Let me just see if I have this right: It seems like the main problem is that she’s not the first person he has ever loved, and to make matters worse, sometimes this other woman goes to brunch? One time the ex-girlfriend had a funny comment about last night’s Scandal and it reminded the new girlfriend that prior to her current relationship, the boyfriend watched television on someone else’s West Elm couch? Yikes!

We can all relate to the sweet, tiny pangs of jealousy when someone we love mentions their ex. When people with romantic history start dating other people with their own romantic histories, it can highlight the fragility of love. “If he loved her then but loves me now, does that mean one day he will love someone new and she will be stalking me on holographic-Instagram?” But that doesn’t seem to be what this woman’s doing. This seems like sport to her. And if it’s sport, then you have to ask yourself: How do you win?

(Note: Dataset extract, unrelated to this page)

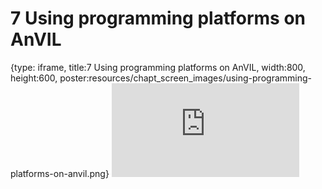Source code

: # 7 Using programming platforms on AnVIL
 
{type: iframe, title:7 Using programming platforms on AnVIL, width:800, height:600, poster:resources/chapt_screen_images/using-programming-platforms-on-anvil.png}
![](https://jhudatascience.org/AnVIL_Template/no_toc/using-programming-platforms-on-anvil.html)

If you end this with saying “You win by pulling yourself out of the game” I will be so mad, Gabe. I’m 100 percent behind this kind of behavior in almost every way. The internet was MADE for stalking, wasn’t it? I wasn’t there, but I’m pretty sure it’s the only reason it was invented. My question for her is, why don’t you stalk more exciting prey? Who fucking cares what this lady is doing or looking like when she wasn’t even awesome enough for your boyfriend to keep dating her? They’re obviously doing things your boyfriend finds boring and lame, and looking like shit while they’re at it, right? Right. If you really want to torture yourself, you should be stalking your ex-boyfriends new girlfriends. They ARE prettier! They ARE smarter! They ARE cooler, no doubt about it.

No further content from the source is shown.